[[ Exercise inputs, beginning ]]
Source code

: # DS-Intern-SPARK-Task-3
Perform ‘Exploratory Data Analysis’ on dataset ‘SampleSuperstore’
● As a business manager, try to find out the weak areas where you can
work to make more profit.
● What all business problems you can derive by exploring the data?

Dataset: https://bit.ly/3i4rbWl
[[ Exercise inputs, end ]]
Requirement: Every line of the listing above is to be written out again exactly.

Solved exercise:
Source code

: # DS-Intern-SPARK-Task-3
Perform ‘Exploratory Data Analysis’ on dataset ‘SampleSuperstore’
● As a business manager, try to find out the weak areas where you can
work to make more profit.
● What all business problems you can derive by exploring the data?

Dataset: https://bit.ly/3i4rbWl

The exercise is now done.